In this paper we present the first model for directly synthesizing fluent,
natural-sounding spoken audio captions for images that does not require natural
language text as an intermediate representation or source of supervision.
Instead, we connect the image captioning module and the speech synthesis module
with a set of discrete, sub-word speech units that are discovered with a
self-supervised visual grounding task. We conduct experiments on the Flickr8k
spoken caption dataset in addition to a novel corpus of spoken audio captions
collected for the popular MSCOCO dataset, demonstrating that our generated
captions also capture diverse visual semantics of the images they describe.
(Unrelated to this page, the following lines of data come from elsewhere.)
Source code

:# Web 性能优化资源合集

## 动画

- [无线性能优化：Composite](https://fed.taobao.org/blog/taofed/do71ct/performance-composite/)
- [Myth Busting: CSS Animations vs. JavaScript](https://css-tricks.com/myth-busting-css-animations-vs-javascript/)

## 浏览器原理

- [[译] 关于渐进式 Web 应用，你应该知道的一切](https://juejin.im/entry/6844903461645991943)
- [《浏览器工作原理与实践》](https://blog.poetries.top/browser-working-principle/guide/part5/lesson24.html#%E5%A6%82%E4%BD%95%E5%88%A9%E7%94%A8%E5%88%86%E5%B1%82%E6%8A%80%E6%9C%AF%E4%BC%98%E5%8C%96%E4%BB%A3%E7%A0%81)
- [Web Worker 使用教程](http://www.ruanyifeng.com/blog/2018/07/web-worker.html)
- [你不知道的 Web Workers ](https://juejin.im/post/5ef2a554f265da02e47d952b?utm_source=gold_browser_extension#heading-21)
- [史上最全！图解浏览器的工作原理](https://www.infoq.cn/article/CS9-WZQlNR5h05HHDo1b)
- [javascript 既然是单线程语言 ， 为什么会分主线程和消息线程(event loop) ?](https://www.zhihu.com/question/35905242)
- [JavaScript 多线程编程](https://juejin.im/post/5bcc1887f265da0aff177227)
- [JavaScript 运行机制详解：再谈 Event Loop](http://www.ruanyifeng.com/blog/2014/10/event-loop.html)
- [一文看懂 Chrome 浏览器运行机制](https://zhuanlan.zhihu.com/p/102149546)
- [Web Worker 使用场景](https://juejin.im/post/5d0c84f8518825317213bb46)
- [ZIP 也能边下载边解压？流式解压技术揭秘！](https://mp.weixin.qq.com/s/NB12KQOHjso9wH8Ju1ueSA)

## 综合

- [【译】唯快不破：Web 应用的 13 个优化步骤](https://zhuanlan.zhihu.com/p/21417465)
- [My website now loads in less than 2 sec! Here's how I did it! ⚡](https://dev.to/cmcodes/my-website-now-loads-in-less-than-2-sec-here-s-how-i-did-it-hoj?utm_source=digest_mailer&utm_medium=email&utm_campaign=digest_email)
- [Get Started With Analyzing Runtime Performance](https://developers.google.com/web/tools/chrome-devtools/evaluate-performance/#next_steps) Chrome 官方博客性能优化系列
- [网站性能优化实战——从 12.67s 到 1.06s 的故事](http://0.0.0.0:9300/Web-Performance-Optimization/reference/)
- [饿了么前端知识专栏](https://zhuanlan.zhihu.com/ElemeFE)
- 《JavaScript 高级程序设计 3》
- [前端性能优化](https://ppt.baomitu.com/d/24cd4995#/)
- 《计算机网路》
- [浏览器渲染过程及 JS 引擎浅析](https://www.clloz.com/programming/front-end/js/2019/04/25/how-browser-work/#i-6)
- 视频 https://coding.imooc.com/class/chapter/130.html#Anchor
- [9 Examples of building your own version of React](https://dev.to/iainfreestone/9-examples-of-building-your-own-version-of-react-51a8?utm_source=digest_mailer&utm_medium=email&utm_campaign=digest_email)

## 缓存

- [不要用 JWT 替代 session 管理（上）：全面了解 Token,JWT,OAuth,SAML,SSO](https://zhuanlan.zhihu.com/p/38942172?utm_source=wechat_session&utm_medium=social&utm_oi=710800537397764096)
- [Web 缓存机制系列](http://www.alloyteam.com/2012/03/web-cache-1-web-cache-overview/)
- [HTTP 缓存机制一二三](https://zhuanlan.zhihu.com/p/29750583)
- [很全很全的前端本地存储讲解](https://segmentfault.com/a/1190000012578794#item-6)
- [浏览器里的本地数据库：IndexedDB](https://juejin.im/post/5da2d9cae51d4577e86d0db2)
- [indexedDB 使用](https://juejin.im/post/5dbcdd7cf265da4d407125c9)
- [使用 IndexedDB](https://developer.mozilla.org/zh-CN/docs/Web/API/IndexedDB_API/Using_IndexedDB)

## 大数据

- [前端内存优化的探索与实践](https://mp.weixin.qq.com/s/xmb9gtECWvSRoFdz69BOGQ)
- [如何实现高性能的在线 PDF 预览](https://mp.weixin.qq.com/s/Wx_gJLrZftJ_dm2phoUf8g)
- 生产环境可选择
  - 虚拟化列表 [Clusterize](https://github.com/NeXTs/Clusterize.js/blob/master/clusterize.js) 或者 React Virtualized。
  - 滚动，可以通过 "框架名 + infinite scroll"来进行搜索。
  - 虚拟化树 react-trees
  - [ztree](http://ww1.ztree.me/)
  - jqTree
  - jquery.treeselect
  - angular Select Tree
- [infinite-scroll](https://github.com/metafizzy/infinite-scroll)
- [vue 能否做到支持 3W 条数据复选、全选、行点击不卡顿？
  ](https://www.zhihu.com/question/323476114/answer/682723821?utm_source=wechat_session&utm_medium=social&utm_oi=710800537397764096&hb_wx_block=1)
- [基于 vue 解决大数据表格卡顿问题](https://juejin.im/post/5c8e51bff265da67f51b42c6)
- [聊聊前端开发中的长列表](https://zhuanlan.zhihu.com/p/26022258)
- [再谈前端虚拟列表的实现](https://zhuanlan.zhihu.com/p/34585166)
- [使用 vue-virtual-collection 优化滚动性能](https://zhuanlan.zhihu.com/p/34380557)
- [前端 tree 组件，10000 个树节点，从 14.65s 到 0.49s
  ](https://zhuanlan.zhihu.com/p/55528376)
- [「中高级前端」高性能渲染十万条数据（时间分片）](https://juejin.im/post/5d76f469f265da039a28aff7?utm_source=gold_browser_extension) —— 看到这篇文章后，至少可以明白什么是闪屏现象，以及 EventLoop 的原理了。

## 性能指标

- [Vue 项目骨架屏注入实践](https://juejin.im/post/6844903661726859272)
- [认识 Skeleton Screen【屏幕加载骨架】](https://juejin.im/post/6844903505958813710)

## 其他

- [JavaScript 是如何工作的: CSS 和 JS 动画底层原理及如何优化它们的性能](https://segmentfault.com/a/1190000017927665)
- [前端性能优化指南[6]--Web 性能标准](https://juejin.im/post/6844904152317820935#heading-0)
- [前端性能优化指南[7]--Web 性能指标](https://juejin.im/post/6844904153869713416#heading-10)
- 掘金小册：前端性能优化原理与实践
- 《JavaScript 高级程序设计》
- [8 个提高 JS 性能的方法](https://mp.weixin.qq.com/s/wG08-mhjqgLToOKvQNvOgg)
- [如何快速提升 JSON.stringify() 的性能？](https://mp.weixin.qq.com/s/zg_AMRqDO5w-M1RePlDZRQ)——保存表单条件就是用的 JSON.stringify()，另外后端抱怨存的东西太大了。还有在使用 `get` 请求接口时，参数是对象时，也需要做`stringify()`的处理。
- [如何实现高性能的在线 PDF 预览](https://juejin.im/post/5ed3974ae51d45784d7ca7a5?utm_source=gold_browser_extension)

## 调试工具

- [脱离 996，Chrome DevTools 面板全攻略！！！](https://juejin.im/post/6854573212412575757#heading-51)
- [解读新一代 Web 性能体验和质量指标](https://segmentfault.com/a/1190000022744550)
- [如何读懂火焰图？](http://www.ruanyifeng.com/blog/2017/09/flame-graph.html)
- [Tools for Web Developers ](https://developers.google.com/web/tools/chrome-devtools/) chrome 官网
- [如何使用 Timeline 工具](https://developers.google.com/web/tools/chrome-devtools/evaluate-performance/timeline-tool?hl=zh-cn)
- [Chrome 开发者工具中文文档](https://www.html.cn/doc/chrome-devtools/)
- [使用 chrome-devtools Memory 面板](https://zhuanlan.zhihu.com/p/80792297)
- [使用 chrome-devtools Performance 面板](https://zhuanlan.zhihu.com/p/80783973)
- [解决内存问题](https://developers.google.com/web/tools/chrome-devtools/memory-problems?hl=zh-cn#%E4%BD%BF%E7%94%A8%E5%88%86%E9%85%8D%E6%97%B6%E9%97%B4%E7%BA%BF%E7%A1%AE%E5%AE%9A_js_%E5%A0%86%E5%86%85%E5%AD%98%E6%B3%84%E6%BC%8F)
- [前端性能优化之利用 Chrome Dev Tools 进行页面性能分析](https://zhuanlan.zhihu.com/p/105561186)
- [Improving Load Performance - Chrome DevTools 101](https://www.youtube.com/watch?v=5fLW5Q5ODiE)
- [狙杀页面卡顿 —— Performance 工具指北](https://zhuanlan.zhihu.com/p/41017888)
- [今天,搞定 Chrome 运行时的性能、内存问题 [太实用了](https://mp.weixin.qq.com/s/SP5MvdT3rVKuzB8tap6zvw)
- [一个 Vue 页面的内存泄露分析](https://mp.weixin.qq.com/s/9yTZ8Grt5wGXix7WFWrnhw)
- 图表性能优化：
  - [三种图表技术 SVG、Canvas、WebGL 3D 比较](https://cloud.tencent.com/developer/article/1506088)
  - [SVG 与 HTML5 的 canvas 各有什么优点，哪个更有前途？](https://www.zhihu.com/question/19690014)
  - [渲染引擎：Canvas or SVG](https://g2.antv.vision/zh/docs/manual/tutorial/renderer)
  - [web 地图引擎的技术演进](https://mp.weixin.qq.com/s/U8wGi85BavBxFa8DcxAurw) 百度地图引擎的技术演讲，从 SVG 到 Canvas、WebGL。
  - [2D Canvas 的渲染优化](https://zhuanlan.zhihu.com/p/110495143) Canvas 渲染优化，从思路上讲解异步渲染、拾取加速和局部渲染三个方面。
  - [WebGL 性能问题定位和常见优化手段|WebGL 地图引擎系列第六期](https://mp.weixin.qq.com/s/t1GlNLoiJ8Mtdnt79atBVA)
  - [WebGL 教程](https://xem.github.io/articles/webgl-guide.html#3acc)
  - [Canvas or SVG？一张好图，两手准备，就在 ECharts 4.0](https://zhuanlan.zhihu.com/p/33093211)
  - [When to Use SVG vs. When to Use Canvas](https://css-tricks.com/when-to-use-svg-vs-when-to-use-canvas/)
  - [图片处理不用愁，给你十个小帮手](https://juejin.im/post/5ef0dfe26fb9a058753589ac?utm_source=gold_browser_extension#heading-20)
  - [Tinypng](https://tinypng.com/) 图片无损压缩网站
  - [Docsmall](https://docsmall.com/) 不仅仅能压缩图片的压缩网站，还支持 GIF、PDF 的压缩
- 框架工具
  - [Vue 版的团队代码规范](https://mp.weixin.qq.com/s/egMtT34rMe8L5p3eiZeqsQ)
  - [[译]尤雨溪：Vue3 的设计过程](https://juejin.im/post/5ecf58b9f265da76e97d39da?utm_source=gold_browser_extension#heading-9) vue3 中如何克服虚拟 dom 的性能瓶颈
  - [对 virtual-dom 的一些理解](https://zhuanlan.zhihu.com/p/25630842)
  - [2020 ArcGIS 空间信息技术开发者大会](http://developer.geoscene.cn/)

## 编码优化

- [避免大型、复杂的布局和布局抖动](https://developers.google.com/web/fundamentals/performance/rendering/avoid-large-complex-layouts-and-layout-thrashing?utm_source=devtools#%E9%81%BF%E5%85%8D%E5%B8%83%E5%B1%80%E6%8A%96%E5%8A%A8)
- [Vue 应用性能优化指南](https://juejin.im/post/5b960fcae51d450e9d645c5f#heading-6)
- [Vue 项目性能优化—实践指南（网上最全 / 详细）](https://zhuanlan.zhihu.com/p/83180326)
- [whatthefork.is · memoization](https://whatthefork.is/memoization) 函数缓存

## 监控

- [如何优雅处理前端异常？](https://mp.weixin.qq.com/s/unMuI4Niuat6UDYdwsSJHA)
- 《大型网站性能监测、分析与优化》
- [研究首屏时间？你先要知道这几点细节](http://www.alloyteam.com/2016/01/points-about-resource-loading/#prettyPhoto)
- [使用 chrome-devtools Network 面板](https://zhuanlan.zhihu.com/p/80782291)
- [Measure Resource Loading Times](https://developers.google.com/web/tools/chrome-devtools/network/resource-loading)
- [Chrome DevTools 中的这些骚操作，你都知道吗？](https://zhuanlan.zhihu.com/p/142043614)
We
investigate several different intermediate speech representations, and
empirically find that the representation must satisfy several important
properties to serve as drop-in replacements for text.

该研究提出了一种直接合成流利、自然发音的图像口述说明语音的模型，该模型不需要自然语言文本作为中间表示或监督来源，而是通过一组离散的、子词语音单元将图像说明模块和语音合成模块连接起来，这些语音单元是通过自我监督的视觉定位任务发现的。研究人员在 Flickr8k 口述说明数据集上进行了实验，并针对流行的 MSCOCO 数据集收集了一组新的口述说明语音语料库，证明了所生成的说明语音也捕捉到了它们所描述的图像的多样视觉语义。研究人员研究了几种不同的中间语音表示，并通过实验证明，这些表示必须满足几个重要的属性，才能作为文本的替代品。